48- Aux termes des dispositions de l'article 84 du code de la nationalité française dans sa version en vigueur au jour du mariage de Mme [B] [W] et de M. [U] [K], devient de plein droit Français, au même titre que ses parents, à condition que sa filiation soit établie conformément à la loi civile française :
1° (...)
2° L'enfant mineur naturel, dont celui des parents à l'égard duquel la filiation a été établie en premier lieu ou, le cas échéant, dont le parent survivant acquiert la nationalité française.
49- En 1963, à la date de la naissance de Mme [Y] [E], comme en 1965, lors du mariage de Mme [B] [W] et de M. [U] [K], la loi française exigeait une reconnaissance de la part de la mère pour établir le lien de filiation maternelle.
50- Au regard de la loi française, le lien de filiation entre Mme [B] [W] et Mme [Y] [E] n'est donc pas établi.
51- A l'une comme à l'autre de ces deux dates, le décret n° 53- 161 du 24 février 1953 déterminant les modalités d'application du code de la nationalité française dans les territoires d'outre-mer avait cessé de s'appliquer à Madagascar, ce territoire ayant accédé à l'indépendance depuis le 26 juin 1960.
52- La dérogation à l'article 84 du code de la nationalité française qu'il contenait, autorisant le recours à la réglementation ou aux règles coutumières pour l'établissement de la filiation, ne pouvait donc plus être mobilisée.
53- M. [N] [R] [C] ne peut donc pas utilement faire valoir que la seule mention du nom de Mme [B] [W] dans l'acte de naissance de Mme [Y] [E] suffisait, au regard de la règlementation coutumière malgache, à établir sa filiation maternelle.
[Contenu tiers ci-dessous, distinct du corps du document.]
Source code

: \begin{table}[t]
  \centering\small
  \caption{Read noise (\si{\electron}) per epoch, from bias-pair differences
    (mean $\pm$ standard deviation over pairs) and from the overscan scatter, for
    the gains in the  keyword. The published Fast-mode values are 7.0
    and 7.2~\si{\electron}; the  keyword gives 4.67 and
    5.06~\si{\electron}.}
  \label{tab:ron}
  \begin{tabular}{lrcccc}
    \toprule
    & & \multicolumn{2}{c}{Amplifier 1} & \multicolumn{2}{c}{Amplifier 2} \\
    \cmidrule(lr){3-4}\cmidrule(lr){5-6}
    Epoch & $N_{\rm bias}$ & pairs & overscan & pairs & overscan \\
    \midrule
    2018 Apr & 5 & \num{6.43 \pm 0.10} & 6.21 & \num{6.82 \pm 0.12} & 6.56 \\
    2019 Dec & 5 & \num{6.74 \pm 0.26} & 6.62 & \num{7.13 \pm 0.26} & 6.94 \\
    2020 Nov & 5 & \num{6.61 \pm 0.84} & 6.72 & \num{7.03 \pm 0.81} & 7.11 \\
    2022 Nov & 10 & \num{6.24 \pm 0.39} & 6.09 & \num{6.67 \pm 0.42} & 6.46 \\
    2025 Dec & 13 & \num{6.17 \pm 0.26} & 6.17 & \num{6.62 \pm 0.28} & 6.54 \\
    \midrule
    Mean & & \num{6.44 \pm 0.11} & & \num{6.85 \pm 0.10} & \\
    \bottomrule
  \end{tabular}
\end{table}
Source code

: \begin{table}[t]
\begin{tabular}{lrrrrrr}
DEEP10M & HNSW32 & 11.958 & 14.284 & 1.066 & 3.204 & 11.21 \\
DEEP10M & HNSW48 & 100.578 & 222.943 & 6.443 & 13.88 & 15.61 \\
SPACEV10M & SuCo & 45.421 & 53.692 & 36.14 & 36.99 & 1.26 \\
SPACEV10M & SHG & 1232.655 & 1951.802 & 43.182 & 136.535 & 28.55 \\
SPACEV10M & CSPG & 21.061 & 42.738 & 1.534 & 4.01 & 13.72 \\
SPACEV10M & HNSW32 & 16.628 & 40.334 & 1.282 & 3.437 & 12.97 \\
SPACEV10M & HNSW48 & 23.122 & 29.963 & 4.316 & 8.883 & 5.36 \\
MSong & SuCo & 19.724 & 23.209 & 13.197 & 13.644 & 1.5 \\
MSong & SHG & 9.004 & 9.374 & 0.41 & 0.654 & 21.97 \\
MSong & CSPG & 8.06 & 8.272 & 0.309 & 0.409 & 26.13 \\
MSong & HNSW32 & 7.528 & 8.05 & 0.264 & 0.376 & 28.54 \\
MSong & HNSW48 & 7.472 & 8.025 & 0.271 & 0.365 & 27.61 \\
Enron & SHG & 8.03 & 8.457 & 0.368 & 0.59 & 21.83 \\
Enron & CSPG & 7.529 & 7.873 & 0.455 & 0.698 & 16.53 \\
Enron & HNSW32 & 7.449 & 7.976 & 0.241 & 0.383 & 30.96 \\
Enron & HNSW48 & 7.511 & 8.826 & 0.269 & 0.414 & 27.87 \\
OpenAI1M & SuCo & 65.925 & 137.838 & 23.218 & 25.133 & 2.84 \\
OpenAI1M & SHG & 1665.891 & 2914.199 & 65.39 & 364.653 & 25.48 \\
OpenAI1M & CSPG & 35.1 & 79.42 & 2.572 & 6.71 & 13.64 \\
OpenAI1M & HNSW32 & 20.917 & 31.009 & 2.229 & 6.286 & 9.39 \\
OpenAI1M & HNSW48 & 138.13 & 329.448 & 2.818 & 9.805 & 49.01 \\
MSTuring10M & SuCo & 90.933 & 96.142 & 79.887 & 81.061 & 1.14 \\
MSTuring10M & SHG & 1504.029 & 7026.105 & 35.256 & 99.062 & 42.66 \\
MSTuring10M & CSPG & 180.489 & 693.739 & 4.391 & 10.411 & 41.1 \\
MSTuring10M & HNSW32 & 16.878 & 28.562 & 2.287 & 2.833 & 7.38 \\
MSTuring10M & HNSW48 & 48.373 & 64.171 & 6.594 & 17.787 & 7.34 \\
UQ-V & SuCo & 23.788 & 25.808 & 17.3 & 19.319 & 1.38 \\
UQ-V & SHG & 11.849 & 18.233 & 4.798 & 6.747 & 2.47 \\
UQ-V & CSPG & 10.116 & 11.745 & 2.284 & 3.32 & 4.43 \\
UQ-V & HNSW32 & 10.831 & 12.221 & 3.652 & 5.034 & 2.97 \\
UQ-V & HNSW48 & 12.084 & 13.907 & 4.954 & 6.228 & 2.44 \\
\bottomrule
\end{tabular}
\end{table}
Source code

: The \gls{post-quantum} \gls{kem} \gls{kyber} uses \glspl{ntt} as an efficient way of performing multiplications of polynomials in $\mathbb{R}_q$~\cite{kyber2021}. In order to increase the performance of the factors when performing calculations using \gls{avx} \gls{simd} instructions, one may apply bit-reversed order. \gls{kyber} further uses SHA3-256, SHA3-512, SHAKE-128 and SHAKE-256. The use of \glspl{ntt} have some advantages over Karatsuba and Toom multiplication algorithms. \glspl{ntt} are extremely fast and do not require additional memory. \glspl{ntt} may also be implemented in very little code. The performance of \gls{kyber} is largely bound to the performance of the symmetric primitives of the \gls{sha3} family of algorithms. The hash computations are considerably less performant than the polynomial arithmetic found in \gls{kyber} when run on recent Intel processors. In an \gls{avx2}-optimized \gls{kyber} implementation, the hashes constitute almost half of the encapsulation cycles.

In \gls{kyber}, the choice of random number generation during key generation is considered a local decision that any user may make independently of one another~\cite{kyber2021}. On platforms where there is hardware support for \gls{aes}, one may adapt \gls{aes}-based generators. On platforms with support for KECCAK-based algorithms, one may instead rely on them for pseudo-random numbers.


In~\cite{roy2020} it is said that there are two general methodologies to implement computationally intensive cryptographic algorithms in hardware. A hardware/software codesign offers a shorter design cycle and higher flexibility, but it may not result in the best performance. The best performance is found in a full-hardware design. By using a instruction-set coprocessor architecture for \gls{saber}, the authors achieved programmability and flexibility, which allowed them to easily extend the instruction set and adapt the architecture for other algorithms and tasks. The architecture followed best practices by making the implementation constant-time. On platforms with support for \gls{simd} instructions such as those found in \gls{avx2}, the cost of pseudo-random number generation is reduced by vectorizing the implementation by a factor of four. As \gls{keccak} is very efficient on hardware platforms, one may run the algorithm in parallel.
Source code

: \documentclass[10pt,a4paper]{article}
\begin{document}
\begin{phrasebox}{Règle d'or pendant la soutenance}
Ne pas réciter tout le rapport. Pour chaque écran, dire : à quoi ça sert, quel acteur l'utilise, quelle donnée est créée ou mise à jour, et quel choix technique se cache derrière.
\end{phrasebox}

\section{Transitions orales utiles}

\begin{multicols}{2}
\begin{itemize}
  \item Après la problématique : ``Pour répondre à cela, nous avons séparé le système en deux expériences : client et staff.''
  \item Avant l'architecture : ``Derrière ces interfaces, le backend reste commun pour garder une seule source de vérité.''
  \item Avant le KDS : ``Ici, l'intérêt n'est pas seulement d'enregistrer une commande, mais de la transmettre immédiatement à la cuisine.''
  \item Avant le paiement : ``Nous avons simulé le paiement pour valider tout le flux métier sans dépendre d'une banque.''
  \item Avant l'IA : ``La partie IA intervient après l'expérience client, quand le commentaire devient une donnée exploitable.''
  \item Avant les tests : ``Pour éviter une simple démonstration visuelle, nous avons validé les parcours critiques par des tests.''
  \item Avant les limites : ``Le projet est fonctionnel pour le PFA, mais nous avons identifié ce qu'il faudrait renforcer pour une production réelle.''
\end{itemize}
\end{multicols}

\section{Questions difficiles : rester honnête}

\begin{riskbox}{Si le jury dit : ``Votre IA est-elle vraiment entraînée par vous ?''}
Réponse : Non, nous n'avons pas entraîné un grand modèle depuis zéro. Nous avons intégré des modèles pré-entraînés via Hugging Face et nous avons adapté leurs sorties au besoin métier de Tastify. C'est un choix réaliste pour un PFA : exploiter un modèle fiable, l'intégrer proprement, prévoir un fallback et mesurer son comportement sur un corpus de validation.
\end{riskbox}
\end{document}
54- Ainsi, il apparaît que M. [N] [R] [C] n'est pas davantage fondé à soutenir que Mme [Y] [E] a acquis la nationalité française par l'effet du mariage de Mme [B] [W] avec M. [U] [K] en application des dispositions de l'article 84 du code de la nationalité française.
55- En définitive, M. [N] [R] [C] échoue à établir la nationalité française de sa mère, Mme [Y] [E].
56- Il n'est donc pas fondé à se prévaloir des dispositions de l'article 18 du code civil.
57- C'est par conséquent à bon droit que le premier juge a débouté M. [N] [R] [C] de ses demandes et constaté son extranéité.
Sur les dépens :
58- Les dépens seront à la charge de M. [N] [R] [C] , partie succombante au sens des dispositions de l'article 696 du code de procédure civile.
PAR CES MOTIFS
La cour, statuant publiquement, en matière civile et en dernier ressort, par arrêt contradictoire mis à disposition au greffe conformément à l'article 451 alinéa 2 du code de procédure civile,
Déclare recevable l'appel formé par M. [N] [R] [C] ;
Confirme en toutes ses dispositions le jugement rendu le 10 octobre 2020 par le tribunal judiciaire de Saint-Denis ;
Ordonne la mention prévue par l'article 28 du code civil ;
Condamne M. [N] [R] [C] aux dépens de l'appel.
Le présent arrêt a été signé par Monsieur Cyril OZOUX, Président de chambre, et par Mme Véronique FONTAINE, greffière à laquelle la minute de la décision a été remise par le magistrat signataire.